The over 60 mental health patients confined in a church in Kisumu are forced to wear undergarments only, to prevent them from escaping or hanging themselves using the their clothes, despite still being given blankets and mosquito nets. 

Sexually abused

In state-run and religious facilities where mental health patients are shackled, they are often forced to fast, are denied food, or forced to take herbal concoctions, and are physically and sexually abused.

Michael Njenga, Executive Director, Users and Survivors of Psychiatry Kenya says that the country has placed emphasis on biomedical approach that focuses on pharmaceutical treatment for people with psychosocial disabilities and mental health conditions.

The approach is inadequate as it fails to put patients’ human rights into consideration.

“It is important to develop wide range of community based health services that respond to needs of people with psychosocial disabilities and most respect their autonomy, choice, dignity, privacy and offer family support,” he says.

Njenga notes that mental illness is shrouded in myths and misinformation with culture and religion playing a huge role in its interpretation.

In many communities, it is associated with sinning, curses or witchcraft hence why families turn to religious institutions for healing.  

“There is need to have conversations with community to change attitudes on practice that violates human rights and dignity of people,” he says.

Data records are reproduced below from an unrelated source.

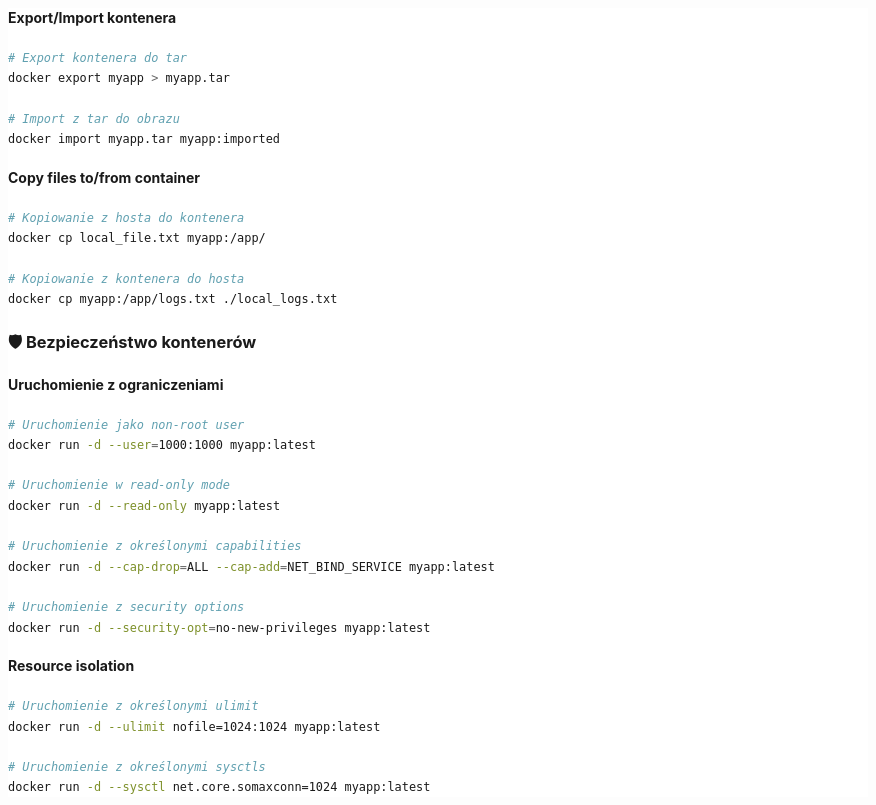 #### Export/Import kontenera
```bash
# Export kontenera do tar
docker export myapp > myapp.tar

# Import z tar do obrazu
docker import myapp.tar myapp:imported
```

#### Copy files to/from container
```bash
# Kopiowanie z hosta do kontenera
docker cp local_file.txt myapp:/app/

# Kopiowanie z kontenera do hosta
docker cp myapp:/app/logs.txt ./local_logs.txt
```

### 🛡️ **Bezpieczeństwo kontenerów**

#### Uruchomienie z ograniczeniami
```bash
# Uruchomienie jako non-root user
docker run -d --user=1000:1000 myapp:latest

# Uruchomienie w read-only mode
docker run -d --read-only myapp:latest

# Uruchomienie z określonymi capabilities
docker run -d --cap-drop=ALL --cap-add=NET_BIND_SERVICE myapp:latest

# Uruchomienie z security options
docker run -d --security-opt=no-new-privileges myapp:latest
```

#### Resource isolation
```bash
# Uruchomienie z określonymi ulimit
docker run -d --ulimit nofile=1024:1024 myapp:latest

# Uruchomienie z określonymi sysctls
docker run -d --sysctl net.core.somaxconn=1024 myapp:latest
```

Due to the stigma and shame of the practice, shackling remains largely invisible as it is done in great secrecy.

This,  Sharma says has made it difficult to collect data and spur regional and nationwide action to end it. 

Limited spaces

Shackling leaves both physical and emotional scars. It has been linked to post traumatic stress disorder, malnutrition, nerve damage, infections and cardiovascular problems. 

The Covid-19 pandemic has put shackled people at even higher risk of infections. 

“Because people are shackled in limited spaces and in unsanitary conditions it exposes them to the virus,” says Sharma. 

In Kenya where most grassroots interventions on mental health heavily rely on social workers and community health volunteers, services were disrupted due to movement restrictions. 

Unveiling the report on Tuesday, Sharma called on governments to ban the practice of shackling both in policy and practice and combat stigma in collaboration with organisations of people with psychosocial disabilities. 

“We are asking governments to invest in quality and affordable community services not restricted to mental health services, but holistic including access to housing, education and employment,” she says.